SAMPANG – Keinginan mulia Pemerintah Kabupaten Sampang dalam hal peningkatan kualitas jalan tercoreng.
Program Kegiatan Pekerjaan Rekonstruksi Jalan Lingkungan Rajawali Baru, Kelurahan Karang Dalam, Kecamatan Sampang, dengan nilai Rp. Rp. 249.322.000, sumber dana dari APBD Sampang, yang dikerjakan oleh CV. Padu Jaya sebagai penyedia jasa mengalami keretakan.
Padahal, masyarakat sekitar belum bisa menikmati dan memanfaatkan hasil pekerjaan tersebut. Mengingat, kondisi jalan dalam tahap pengeringan.
Akses jalan hanya bisa dilalui pengendara roda 2 saja, sementara untuk kendaraan roda 4 belum bisa melintas dan dialihkan ke jalur yang lain.
Pekerjaan ini, meliputi rabat beton ready mix dan drainase dengan menggunakan bahan pabrikasi berupa letter U atau U-Dith pabrikan . Dengan harapan, adanya peningkatan kualitas mutu pekerjaan dengan metode yang benar.
Namun fakta di lapangan berkata lain, ditemukan beberapa sisi pelanggaran terkait bahan material yang digunakan dan metode pekerjaan yang salah.
Menanggapi hal ini, Pejabat Pelaksana Teknis Kegiatan (PPTK) kegiatan ini, Dodi, sebagai satuan kerja pelaksana dan pengendalian program dan kegiatan anggaran menjelaskan, pihaknya sudah melakukan pengecekan dan perbaikan jalan rabat beton yang mengalami keretakan.
“Terkait rabat beton yang retak, kami sudah turun ke lapangan, yang retak sudah dibenahi. Kemungkinan, itu terjadi karena cuaca ekstrem,” terang Dodi, Jumat (21/8/2026).

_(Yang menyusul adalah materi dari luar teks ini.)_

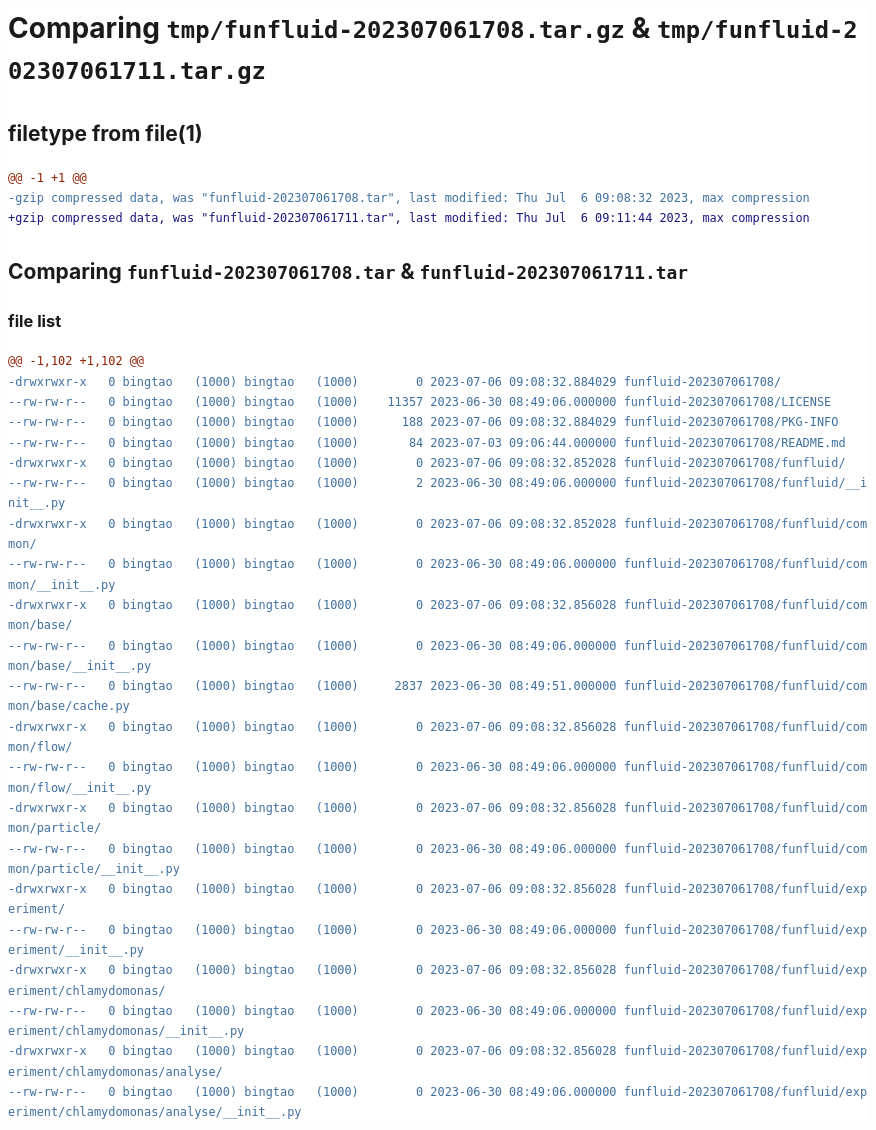 # Comparing `tmp/funfluid-202307061708.tar.gz` & `tmp/funfluid-202307061711.tar.gz`

## filetype from file(1)

```diff
@@ -1 +1 @@
-gzip compressed data, was "funfluid-202307061708.tar", last modified: Thu Jul  6 09:08:32 2023, max compression
+gzip compressed data, was "funfluid-202307061711.tar", last modified: Thu Jul  6 09:11:44 2023, max compression
```

## Comparing `funfluid-202307061708.tar` & `funfluid-202307061711.tar`

### file list

```diff
@@ -1,102 +1,102 @@
-drwxrwxr-x   0 bingtao   (1000) bingtao   (1000)        0 2023-07-06 09:08:32.884029 funfluid-202307061708/
--rw-rw-r--   0 bingtao   (1000) bingtao   (1000)    11357 2023-06-30 08:49:06.000000 funfluid-202307061708/LICENSE
--rw-rw-r--   0 bingtao   (1000) bingtao   (1000)      188 2023-07-06 09:08:32.884029 funfluid-202307061708/PKG-INFO
--rw-rw-r--   0 bingtao   (1000) bingtao   (1000)       84 2023-07-03 09:06:44.000000 funfluid-202307061708/README.md
-drwxrwxr-x   0 bingtao   (1000) bingtao   (1000)        0 2023-07-06 09:08:32.852028 funfluid-202307061708/funfluid/
--rw-rw-r--   0 bingtao   (1000) bingtao   (1000)        2 2023-06-30 08:49:06.000000 funfluid-202307061708/funfluid/__init__.py
-drwxrwxr-x   0 bingtao   (1000) bingtao   (1000)        0 2023-07-06 09:08:32.852028 funfluid-202307061708/funfluid/common/
--rw-rw-r--   0 bingtao   (1000) bingtao   (1000)        0 2023-06-30 08:49:06.000000 funfluid-202307061708/funfluid/common/__init__.py
-drwxrwxr-x   0 bingtao   (1000) bingtao   (1000)        0 2023-07-06 09:08:32.856028 funfluid-202307061708/funfluid/common/base/
--rw-rw-r--   0 bingtao   (1000) bingtao   (1000)        0 2023-06-30 08:49:06.000000 funfluid-202307061708/funfluid/common/base/__init__.py
--rw-rw-r--   0 bingtao   (1000) bingtao   (1000)     2837 2023-06-30 08:49:51.000000 funfluid-202307061708/funfluid/common/base/cache.py
-drwxrwxr-x   0 bingtao   (1000) bingtao   (1000)        0 2023-07-06 09:08:32.856028 funfluid-202307061708/funfluid/common/flow/
--rw-rw-r--   0 bingtao   (1000) bingtao   (1000)        0 2023-06-30 08:49:06.000000 funfluid-202307061708/funfluid/common/flow/__init__.py
-drwxrwxr-x   0 bingtao   (1000) bingtao   (1000)        0 2023-07-06 09:08:32.856028 funfluid-202307061708/funfluid/common/particle/
--rw-rw-r--   0 bingtao   (1000) bingtao   (1000)        0 2023-06-30 08:49:06.000000 funfluid-202307061708/funfluid/common/particle/__init__.py
-drwxrwxr-x   0 bingtao   (1000) bingtao   (1000)        0 2023-07-06 09:08:32.856028 funfluid-202307061708/funfluid/experiment/
--rw-rw-r--   0 bingtao   (1000) bingtao   (1000)        0 2023-06-30 08:49:06.000000 funfluid-202307061708/funfluid/experiment/__init__.py
-drwxrwxr-x   0 bingtao   (1000) bingtao   (1000)        0 2023-07-06 09:08:32.856028 funfluid-202307061708/funfluid/experiment/chlamydomonas/
--rw-rw-r--   0 bingtao   (1000) bingtao   (1000)        0 2023-06-30 08:49:06.000000 funfluid-202307061708/funfluid/experiment/chlamydomonas/__init__.py
-drwxrwxr-x   0 bingtao   (1000) bingtao   (1000)        0 2023-07-06 09:08:32.856028 funfluid-202307061708/funfluid/experiment/chlamydomonas/analyse/
--rw-rw-r--   0 bingtao   (1000) bingtao   (1000)        0 2023-06-30 08:49:06.000000 funfluid-202307061708/funfluid/experiment/chlamydomonas/analyse/__init__.py
```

Pemerhati Konstruksi Sampang Wirno menilai, persoalan utama dalam konteks ini adalah bukan hanya terletak dalam sisi perbaikannya saja, tapi harus juga dilihat faktor penyebab keretakan.
“Apakah karena faktor bahan materialnya, ataukah dari sisi metode pekerjaannya, termasuk struktur pondasinya. Sudah benar apa tidak? bukan sekedar tambal sulam lantas permasalahan selesai,” ujarnya.
Menurutnya, yang harus diperbaiki adalah struktur pondasinya. Pemakaian material Pasir dan Batu (Sirtu) lokal menjadi penyebab keretakan. Sebab, tidak akan mampu menahan beban beton diatasnya.
“Dasar pondasi jalan beton itu harusnya pasir koral Jawa. Kekuatannya lebih terjamin. Bukan malah pakai sirtu,” dongkol Wirno.
Proyek ini, lanjut Wirno, sebagai cermin lemahnya pengawasan yang tidak berjalan secara optimal.
Pembiaran pemakaian bahan material dan kesalahan metode pekerjaan yang tidak sesuai dengan apa yang termaktub dalam dokumen kontrak adalah faktor utama kegagalan dalam konstruksi.
“Segera lakukan pemeriksaan lapis pondasi pada jalan tersebut, baik itu mutu materialnya, spesikasi teknis, dan kesesuaian pekerjaannya. Pembangunan jalan itu menggunakan uang rakyat. Jadi, harus ada bentuk tanggungjawab dalam pengelolaannya, ” pintanya.